◆ INSTRUCTIONS FOR THE TASK: Within the listing below, count the lines that have the string "exampleblock". Answer with that number only.

------------------------------------------------

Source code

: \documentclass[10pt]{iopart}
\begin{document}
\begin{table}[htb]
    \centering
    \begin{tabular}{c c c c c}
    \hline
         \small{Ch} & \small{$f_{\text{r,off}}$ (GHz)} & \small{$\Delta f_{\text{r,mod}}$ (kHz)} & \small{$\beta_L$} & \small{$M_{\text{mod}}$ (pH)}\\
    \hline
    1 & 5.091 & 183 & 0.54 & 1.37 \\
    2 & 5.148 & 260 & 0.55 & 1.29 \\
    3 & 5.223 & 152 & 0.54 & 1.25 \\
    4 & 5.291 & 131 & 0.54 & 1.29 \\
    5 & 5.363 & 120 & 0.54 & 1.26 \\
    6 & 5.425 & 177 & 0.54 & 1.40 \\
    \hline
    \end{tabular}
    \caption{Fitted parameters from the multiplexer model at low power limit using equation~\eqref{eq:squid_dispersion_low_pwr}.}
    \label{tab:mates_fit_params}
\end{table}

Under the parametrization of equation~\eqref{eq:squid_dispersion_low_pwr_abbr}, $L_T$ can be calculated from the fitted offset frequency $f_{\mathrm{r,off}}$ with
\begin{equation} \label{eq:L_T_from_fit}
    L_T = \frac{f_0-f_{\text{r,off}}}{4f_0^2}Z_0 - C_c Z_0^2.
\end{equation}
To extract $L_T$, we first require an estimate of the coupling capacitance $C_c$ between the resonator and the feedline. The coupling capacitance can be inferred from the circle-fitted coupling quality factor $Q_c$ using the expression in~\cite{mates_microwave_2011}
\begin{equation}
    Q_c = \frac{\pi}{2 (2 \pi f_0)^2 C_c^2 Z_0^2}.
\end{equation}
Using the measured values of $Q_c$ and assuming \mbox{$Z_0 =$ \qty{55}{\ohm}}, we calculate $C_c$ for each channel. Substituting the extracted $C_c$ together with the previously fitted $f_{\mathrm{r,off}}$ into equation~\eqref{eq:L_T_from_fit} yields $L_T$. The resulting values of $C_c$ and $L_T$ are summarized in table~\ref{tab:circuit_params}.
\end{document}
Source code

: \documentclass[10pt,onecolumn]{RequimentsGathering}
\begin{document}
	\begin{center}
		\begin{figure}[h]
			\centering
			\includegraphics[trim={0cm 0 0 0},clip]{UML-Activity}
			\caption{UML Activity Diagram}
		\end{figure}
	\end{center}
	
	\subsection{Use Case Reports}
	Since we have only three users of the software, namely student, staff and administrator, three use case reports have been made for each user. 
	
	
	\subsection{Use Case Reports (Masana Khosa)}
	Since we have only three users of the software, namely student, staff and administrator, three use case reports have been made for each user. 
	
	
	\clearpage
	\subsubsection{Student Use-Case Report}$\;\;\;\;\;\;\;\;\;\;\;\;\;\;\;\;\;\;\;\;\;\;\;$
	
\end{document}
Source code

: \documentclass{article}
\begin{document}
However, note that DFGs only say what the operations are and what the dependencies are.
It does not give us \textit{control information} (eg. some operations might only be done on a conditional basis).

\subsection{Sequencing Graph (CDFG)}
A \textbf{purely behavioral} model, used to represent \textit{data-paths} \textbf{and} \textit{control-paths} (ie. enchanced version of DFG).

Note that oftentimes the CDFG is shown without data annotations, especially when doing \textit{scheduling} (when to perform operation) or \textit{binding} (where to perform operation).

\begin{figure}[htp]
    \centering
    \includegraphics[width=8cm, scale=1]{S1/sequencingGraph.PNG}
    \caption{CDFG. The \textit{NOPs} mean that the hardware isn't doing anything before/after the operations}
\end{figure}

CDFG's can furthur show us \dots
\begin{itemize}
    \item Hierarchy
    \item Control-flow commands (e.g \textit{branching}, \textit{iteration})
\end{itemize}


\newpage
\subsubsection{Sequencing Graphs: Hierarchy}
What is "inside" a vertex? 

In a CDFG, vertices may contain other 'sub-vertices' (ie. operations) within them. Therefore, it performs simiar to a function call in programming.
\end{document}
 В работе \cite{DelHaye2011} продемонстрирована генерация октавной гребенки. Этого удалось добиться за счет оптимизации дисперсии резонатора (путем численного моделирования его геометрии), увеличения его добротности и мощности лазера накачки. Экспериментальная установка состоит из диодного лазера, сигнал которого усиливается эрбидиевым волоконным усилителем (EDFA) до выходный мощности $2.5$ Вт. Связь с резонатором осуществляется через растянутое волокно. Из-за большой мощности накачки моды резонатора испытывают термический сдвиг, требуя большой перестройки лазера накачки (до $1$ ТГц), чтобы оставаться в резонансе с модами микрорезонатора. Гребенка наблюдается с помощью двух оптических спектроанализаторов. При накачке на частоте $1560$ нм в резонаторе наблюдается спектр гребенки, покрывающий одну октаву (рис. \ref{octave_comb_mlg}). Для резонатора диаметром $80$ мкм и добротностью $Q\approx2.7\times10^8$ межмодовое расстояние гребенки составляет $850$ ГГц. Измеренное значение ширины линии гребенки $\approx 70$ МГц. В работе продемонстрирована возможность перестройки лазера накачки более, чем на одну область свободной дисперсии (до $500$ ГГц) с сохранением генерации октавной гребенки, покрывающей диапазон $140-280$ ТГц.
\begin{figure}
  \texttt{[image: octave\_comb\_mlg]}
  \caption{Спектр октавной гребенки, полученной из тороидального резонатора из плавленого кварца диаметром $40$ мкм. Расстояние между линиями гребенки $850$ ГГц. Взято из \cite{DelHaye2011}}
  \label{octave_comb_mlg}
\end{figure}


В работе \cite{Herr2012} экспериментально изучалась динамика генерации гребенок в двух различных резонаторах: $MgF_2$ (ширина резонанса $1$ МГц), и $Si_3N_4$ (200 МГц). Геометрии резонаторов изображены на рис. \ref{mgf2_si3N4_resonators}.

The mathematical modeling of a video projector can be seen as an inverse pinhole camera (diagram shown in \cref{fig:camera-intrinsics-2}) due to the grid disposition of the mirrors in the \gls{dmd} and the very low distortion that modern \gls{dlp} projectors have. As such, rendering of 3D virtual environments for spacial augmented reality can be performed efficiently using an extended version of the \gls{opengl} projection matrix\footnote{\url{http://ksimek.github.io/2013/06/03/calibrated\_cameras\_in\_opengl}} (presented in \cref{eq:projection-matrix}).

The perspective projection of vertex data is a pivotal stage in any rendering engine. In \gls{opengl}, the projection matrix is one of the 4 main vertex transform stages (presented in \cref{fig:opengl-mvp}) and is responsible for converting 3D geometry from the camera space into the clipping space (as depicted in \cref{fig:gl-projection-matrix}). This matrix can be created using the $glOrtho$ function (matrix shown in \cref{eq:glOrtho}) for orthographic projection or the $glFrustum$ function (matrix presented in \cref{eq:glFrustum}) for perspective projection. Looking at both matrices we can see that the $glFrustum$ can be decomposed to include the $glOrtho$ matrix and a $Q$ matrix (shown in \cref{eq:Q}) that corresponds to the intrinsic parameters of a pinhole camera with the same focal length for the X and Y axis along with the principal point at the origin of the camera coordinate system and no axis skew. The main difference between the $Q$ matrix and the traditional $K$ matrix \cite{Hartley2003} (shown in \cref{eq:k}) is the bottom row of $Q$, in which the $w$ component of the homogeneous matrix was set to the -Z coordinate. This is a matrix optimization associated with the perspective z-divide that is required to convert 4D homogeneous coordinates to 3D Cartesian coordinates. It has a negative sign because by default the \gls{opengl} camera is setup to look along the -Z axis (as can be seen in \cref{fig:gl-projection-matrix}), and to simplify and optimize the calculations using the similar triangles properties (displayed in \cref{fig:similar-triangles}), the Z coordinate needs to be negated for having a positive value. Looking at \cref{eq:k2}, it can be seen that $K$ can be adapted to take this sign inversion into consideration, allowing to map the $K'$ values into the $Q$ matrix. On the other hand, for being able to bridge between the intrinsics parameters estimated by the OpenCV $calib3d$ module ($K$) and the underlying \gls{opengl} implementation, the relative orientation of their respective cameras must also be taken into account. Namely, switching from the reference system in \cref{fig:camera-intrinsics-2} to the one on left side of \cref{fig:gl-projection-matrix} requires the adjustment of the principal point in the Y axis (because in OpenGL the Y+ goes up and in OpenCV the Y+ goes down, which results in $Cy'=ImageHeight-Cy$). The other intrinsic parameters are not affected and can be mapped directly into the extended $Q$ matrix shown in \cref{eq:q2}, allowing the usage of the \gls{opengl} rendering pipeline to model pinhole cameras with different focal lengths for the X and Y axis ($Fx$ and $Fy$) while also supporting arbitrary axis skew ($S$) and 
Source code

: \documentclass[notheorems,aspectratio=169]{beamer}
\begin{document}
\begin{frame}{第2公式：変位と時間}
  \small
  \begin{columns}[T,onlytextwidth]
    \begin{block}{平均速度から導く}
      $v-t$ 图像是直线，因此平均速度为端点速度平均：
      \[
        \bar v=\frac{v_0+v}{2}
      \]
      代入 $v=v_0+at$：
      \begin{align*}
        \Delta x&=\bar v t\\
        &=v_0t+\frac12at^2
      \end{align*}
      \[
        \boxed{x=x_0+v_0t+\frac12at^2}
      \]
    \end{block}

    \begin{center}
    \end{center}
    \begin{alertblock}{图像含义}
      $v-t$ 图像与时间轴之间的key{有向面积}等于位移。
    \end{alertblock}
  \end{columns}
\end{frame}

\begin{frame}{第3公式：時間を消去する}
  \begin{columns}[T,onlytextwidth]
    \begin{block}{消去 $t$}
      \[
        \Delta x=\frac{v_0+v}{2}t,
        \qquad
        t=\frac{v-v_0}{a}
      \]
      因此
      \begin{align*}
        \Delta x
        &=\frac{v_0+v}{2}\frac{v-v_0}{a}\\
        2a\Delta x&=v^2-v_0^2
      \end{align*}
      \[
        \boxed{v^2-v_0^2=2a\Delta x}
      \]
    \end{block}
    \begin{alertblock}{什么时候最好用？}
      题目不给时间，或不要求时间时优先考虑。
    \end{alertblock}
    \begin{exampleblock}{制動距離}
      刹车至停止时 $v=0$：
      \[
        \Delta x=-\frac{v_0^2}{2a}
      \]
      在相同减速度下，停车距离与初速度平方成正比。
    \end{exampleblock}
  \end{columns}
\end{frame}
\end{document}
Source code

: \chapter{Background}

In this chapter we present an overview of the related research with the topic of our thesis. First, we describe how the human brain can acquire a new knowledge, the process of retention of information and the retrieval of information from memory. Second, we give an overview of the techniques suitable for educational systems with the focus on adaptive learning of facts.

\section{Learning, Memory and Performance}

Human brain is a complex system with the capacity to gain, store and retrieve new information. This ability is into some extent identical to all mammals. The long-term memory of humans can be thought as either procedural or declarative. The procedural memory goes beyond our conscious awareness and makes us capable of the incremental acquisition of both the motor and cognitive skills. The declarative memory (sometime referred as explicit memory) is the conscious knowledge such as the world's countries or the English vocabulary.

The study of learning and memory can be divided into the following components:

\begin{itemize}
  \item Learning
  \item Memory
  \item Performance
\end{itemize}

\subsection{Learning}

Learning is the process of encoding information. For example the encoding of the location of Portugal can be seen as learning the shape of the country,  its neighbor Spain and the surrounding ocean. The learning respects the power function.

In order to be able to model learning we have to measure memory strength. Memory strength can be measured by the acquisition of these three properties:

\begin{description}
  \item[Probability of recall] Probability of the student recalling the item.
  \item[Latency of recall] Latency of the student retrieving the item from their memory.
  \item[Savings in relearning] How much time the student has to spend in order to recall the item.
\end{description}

------------------------------------------------

◆ SOLUTION TO THIS EXERCISE: 2